▶ [WHAT YOU SHOULD DO]
Set down the entries exactly. No line may differ from its source.

▶ [DATA EXTRACT]
----------
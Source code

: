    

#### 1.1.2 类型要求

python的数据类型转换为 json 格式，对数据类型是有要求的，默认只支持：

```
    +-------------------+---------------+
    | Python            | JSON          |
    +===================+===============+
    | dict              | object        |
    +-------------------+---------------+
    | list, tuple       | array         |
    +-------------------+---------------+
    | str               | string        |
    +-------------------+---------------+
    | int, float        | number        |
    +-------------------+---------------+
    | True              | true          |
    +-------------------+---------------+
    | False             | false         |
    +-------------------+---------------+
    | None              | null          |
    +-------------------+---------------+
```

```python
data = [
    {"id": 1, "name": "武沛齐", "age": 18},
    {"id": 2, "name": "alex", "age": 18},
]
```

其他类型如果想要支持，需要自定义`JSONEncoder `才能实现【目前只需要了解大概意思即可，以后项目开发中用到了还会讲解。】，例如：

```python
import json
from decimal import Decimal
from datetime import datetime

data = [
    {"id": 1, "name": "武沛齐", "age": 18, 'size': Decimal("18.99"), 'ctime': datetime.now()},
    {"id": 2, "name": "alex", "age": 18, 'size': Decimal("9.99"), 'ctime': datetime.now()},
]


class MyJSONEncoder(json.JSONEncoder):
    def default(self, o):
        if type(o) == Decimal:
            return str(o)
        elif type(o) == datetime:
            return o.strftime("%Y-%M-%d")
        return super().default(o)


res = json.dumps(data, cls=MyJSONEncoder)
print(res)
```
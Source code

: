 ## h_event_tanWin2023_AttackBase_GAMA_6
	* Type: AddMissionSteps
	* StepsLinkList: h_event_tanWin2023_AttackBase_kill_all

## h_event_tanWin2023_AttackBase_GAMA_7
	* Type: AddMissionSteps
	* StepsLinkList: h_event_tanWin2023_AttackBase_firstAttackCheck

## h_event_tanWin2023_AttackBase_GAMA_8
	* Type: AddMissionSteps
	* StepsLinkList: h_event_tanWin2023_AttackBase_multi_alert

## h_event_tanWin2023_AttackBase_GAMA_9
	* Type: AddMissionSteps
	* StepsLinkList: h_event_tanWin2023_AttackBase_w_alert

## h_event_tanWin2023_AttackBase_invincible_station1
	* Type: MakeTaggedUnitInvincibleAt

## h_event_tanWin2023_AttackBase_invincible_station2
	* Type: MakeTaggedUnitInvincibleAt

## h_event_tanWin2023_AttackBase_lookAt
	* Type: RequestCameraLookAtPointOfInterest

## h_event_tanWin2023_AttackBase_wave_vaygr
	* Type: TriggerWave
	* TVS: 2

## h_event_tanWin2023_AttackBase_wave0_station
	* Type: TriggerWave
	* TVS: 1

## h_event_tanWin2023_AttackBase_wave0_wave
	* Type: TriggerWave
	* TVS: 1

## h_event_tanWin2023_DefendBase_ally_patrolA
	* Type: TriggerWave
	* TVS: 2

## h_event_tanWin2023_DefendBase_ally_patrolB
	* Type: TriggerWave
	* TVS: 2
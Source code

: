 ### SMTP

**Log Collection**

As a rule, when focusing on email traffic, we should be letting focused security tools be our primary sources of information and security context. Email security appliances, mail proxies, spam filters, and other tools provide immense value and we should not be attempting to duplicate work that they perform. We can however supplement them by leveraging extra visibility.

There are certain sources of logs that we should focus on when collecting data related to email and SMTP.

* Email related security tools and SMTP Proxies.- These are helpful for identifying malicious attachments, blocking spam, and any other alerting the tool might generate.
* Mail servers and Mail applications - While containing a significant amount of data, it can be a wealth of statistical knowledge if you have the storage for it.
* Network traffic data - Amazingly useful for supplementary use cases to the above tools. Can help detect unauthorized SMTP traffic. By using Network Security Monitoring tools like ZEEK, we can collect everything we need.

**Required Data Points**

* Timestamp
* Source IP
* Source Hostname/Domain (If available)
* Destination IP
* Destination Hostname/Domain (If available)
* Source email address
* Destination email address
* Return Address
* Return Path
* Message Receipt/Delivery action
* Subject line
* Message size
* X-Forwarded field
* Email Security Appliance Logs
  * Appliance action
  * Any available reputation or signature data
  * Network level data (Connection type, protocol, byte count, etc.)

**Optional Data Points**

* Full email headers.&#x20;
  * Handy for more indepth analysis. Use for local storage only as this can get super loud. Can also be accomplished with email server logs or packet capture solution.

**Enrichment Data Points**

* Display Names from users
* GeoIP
----------
▶ [EXERCISE RESPONSE]
Source code

:    

#### 1.1.2 类型要求

python的数据类型转换为 json 格式，对数据类型是有要求的，默认只支持：

```
    +-------------------+---------------+
    | Python            | JSON          |
    +===================+===============+
    | dict              | object        |
    +-------------------+---------------+
    | list, tuple       | array         |
    +-------------------+---------------+
    | str               | string        |
    +-------------------+---------------+
    | int, float        | number        |
    +-------------------+---------------+
    | True              | true          |
    +-------------------+---------------+
    | False             | false         |
    +-------------------+---------------+
    | None              | null          |
    +-------------------+---------------+
```

```python
data = [
    {"id": 1, "name": "武沛齐", "age": 18},
    {"id": 2, "name": "alex", "age": 18},
]
```

其他类型如果想要支持，需要自定义`JSONEncoder `才能实现【目前只需要了解大概意思即可，以后项目开发中用到了还会讲解。】，例如：

```python
import json
from decimal import Decimal
from datetime import datetime

data = [
    {"id": 1, "name": "武沛齐", "age": 18, 'size': Decimal("18.99"), 'ctime': datetime.now()},
    {"id": 2, "name": "alex", "age": 18, 'size': Decimal("9.99"), 'ctime': datetime.now()},
]


class MyJSONEncoder(json.JSONEncoder):
    def default(self, o):
        if type(o) == Decimal:
            return str(o)
        elif type(o) == datetime:
            return o.strftime("%Y-%M-%d")
        return super().default(o)


res = json.dumps(data, cls=MyJSONEncoder)
print(res)
```
Source code

: ## h_event_tanWin2023_AttackBase_GAMA_6
	* Type: AddMissionSteps
	* StepsLinkList: h_event_tanWin2023_AttackBase_kill_all

## h_event_tanWin2023_AttackBase_GAMA_7
	* Type: AddMissionSteps
	* StepsLinkList: h_event_tanWin2023_AttackBase_firstAttackCheck

## h_event_tanWin2023_AttackBase_GAMA_8
	* Type: AddMissionSteps
	* StepsLinkList: h_event_tanWin2023_AttackBase_multi_alert

## h_event_tanWin2023_AttackBase_GAMA_9
	* Type: AddMissionSteps
	* StepsLinkList: h_event_tanWin2023_AttackBase_w_alert

## h_event_tanWin2023_AttackBase_invincible_station1
	* Type: MakeTaggedUnitInvincibleAt

## h_event_tanWin2023_AttackBase_invincible_station2
	* Type: MakeTaggedUnitInvincibleAt

## h_event_tanWin2023_AttackBase_lookAt
	* Type: RequestCameraLookAtPointOfInterest

## h_event_tanWin2023_AttackBase_wave_vaygr
	* Type: TriggerWave
	* TVS: 2

## h_event_tanWin2023_AttackBase_wave0_station
	* Type: TriggerWave
	* TVS: 1

## h_event_tanWin2023_AttackBase_wave0_wave
	* Type: TriggerWave
	* TVS: 1

## h_event_tanWin2023_DefendBase_ally_patrolA
	* Type: TriggerWave
	* TVS: 2

## h_event_tanWin2023_DefendBase_ally_patrolB
	* Type: TriggerWave
	* TVS: 2
Source code

: ### SMTP

**Log Collection**

As a rule, when focusing on email traffic, we should be letting focused security tools be our primary sources of information and security context. Email security appliances, mail proxies, spam filters, and other tools provide immense value and we should not be attempting to duplicate work that they perform. We can however supplement them by leveraging extra visibility.

There are certain sources of logs that we should focus on when collecting data related to email and SMTP.

* Email related security tools and SMTP Proxies.- These are helpful for identifying malicious attachments, blocking spam, and any other alerting the tool might generate.
* Mail servers and Mail applications - While containing a significant amount of data, it can be a wealth of statistical knowledge if you have the storage for it.
* Network traffic data - Amazingly useful for supplementary use cases to the above tools. Can help detect unauthorized SMTP traffic. By using Network Security Monitoring tools like ZEEK, we can collect everything we need.

**Required Data Points**

* Timestamp
* Source IP
* Source Hostname/Domain (If available)
* Destination IP
* Destination Hostname/Domain (If available)
* Source email address
* Destination email address
* Return Address
* Return Path
* Message Receipt/Delivery action
* Subject line
* Message size
* X-Forwarded field
* Email Security Appliance Logs
  * Appliance action
  * Any available reputation or signature data
  * Network level data (Connection type, protocol, byte count, etc.)

**Optional Data Points**

* Full email headers.&#x20;
  * Handy for more indepth analysis. Use for local storage only as this can get super loud. Can also be accomplished with email server logs or packet capture solution.

**Enrichment Data Points**

* Display Names from users
* GeoIP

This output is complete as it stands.